0
votes

I have a Cassandra database used to persist the last hour of a steady stream of messages. TTL on each row is set to 1 hour. Querying DB confirms that old records are gone, but disk utilization keeps going up. It sometimes drops a little (due to compaction, I assume), but overall trend over about a week is growing disk usage, until the disk is full, at which point it stops accepting data.

Killing the process and restarting cleans up a little, but it starts at about 60G disk utilization on about 8-9G of actual data.

Trying to run ./nodetool compact just hangs there.

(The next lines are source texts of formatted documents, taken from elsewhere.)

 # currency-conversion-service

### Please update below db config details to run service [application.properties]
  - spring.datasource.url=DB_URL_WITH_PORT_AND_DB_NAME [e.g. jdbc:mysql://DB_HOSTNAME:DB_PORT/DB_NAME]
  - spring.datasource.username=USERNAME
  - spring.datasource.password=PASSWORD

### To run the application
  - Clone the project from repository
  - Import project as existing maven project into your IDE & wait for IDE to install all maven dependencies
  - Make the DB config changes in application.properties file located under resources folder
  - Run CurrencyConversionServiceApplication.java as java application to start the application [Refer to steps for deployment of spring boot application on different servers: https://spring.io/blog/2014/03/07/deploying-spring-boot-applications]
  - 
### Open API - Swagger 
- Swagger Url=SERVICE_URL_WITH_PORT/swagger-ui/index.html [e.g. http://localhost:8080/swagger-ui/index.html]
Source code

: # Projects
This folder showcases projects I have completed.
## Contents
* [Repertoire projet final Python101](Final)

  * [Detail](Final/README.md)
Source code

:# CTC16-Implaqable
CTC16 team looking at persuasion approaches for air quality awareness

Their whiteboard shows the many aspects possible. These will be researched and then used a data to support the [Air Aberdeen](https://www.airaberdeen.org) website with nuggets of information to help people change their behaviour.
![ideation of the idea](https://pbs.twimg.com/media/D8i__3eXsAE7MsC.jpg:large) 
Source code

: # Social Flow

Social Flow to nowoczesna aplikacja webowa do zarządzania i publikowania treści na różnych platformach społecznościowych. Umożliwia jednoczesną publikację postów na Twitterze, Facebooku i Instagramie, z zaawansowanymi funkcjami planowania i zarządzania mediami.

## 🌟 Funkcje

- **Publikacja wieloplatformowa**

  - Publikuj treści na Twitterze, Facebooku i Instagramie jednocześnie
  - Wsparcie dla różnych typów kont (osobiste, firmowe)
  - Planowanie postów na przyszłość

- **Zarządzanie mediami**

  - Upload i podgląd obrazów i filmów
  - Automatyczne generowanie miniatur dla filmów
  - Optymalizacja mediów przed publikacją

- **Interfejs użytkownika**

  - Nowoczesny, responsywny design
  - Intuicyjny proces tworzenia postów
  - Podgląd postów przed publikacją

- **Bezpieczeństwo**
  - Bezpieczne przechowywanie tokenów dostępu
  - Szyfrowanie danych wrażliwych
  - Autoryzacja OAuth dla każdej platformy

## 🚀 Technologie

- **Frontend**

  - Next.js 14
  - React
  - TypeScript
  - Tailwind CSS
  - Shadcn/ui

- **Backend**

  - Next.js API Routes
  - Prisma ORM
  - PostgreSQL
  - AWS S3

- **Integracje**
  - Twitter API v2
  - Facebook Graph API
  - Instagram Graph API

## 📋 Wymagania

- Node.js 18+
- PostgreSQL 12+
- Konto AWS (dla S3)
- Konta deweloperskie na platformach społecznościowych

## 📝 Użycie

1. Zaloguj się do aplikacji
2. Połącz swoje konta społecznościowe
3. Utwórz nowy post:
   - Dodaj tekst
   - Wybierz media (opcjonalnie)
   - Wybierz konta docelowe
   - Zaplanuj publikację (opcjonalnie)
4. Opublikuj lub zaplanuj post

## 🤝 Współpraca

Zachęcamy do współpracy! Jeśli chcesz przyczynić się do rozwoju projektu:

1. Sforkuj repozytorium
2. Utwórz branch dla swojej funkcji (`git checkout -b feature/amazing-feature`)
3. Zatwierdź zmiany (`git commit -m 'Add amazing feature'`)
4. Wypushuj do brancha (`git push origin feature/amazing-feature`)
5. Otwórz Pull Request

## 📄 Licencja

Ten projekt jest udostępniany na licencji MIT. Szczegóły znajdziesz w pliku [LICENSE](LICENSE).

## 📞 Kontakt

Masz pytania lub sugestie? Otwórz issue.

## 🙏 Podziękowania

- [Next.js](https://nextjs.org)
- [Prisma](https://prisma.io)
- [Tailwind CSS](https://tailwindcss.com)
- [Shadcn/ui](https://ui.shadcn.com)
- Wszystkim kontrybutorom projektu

Where is the disk consumption coming from?

1
are you sure nodetool compact "just hangs"? it can take a long time to run. you should see progress by running nodetool compactionstats in a different console and compaction log messages in cassandra's system log. when it is finished, you will probably see a big drop in used disk space - Gryphius
How often do you run a repair? - Dirk Lachowski
@Gryphius I'll give it a shot, but I've left it sitting there for about half an hour and it has not come back. - Lirm

1 Answers

2
votes

TTL doesn't mean that your data vanishes from the disk. What it actually does it creates a tombstone which indicates that the record was deleted. This tombstone has to stick around incase another node did not receive the order to delete or suffered a network partition. Tombstones will not be removed until GC_GRACE seconds has expired which is by default 10 days. This means your data is going to stick around until that expiration occurs. This delay occurs so that you will have time to perform a repair prior to the tombstones finally being removed keeping dead data from being resurrected from a replica.

http://wiki.apache.org/cassandra/DistributedDeletes